AdvertisementADVERTISEMENT
Sally wants to see "a more precise and evidence-based definition of cyclical symptoms. Ideally, one that could inform the creation of a standard list of the most common ‘PMS’ symptoms to aid diagnosis, improve the comparability of research findings and destigmatise the normal experiences of the vast majority of people who menstruate."
Though Sally recognises that many women do experience a range of psychological and physical effects during their cycles, she believes these experiences don’t amount to a 'syndrome' at all. "The clinical side of things is heavily influenced by gendered narratives we have in society," she says, adding that women expressing irritability is often seen as "bad or unfeminine".
"The tendency is for us to internalise that as being our body making us feel this way instead of a situation that has triggered it. It might be a heightened response but the point is it's a totally rational response to something that's irritating or sad," she adds.
Sally, who is the author of Premenstrual Syndrome (PMS) and the Myth of the Irrational Female, also points out that other effects of PMS, like weight gain and spots, wouldn’t be characterised as 'symptoms' if we viewed women’s bodies differently. "They're just byproducts of hormonal changes – they wouldn't be causing any harm if we didn't have this pressure to look perfect, and that perfect is to be not fat and not spotty."

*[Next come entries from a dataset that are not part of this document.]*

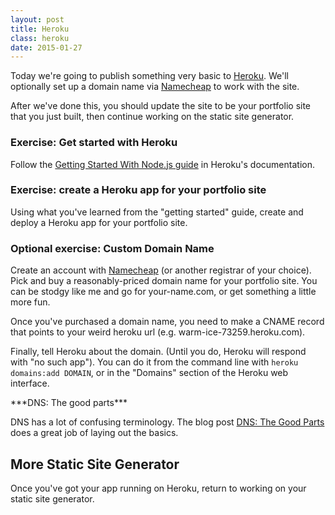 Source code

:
 ```yaml
---
layout: post
title: Heroku
class: heroku
date: 2015-01-27
---
```


Today we're going to publish something very basic to [Heroku][heroku]. We'll optionally set up a domain name via [Namecheap][namecheap] to work with the site.

After we've done this, you should update the site to be your portfolio site that you just built, then continue working on the static site generator.

### Exercise: Get started with Heroku

Follow the [Getting Started With Node.js guide][heroku-nodejs] in Heroku's documentation.

### Exercise: create a Heroku app for your portfolio site

Using what you've learned from the "getting started" guide, create and deploy a Heroku app for your portfolio site.

### Optional exercise: Custom Domain Name

Create an account with [Namecheap][namecheap] (or another registrar of your choice). Pick and buy a reasonably-priced domain name for your portfolio site. You can be stodgy like me and go for your-name.com, or get something a little more fun.

Once you've purchased a domain name, you need to make a CNAME record that points to your weird heroku url (e.g. warm-ice-73259.heroku.com).

Finally, tell Heroku about the domain. (Until you do, Heroku will respond with "no such app"). You can do it from the command line with `heroku domains:add DOMAIN`, or in the "Domains" section of the Heroku web interface.

<aside>
***DNS: The good parts***

DNS has a lot of confusing terminology. The blog post [DNS: The Good Parts][dns-the-good-parts] does a great job of laying out the basics.
</aside>

## More Static Site Generator

Once you've got your app running on Heroku, return to working on your static site generator.

[heroku]: https://www.heroku.com/
[heroku-nodejs]: https://devcenter.heroku.com/articles/getting-started-with-nodejs#introduction
[namecheap]: https://www.namecheap.com/
[dns-the-good-parts]: https://www.petekeen.net/dns-the-good-parts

Sally's PhD is on discourses surrounding PMS and how they’re influenced by gender bias. She believes that research should focus more heavily on exploring why the menstrual cycle can worsen conditions like migraine, IBS, epilepsy and asthma. "If you worked out what the different physiological changes were that could exacerbate these underlying conditions, you would find out a lot about both the menstrual cycle and what causes those conditions for everybody, men and women."
Dr Craig says there is always a political element to what is prioritised in the research world and that PMS is competing for funding against conditions like cancer, heart disease and, currently, COVID-19. "There are times when these things come up on the political agenda as being more important. In the recent past, for example, perinatal mental health has been perceived to be more important than it was perhaps a decade ago and there has been more funding that's gone into that area," he says. "But this area is not one that's so far managed to attract that sort of interest or funding."
Right now, for Charlie, it’s about putting strategies in place to manage PMDD and having people around her who understand and recognise the reality of her condition. One of the toughest things in the past has been not understanding why she felt the way she did. "You just feel so gaslit by it over such a long period of time," she says. "I’d love to hear it if someone could tell me the answer, but I'm very prepared for there not to be an answer."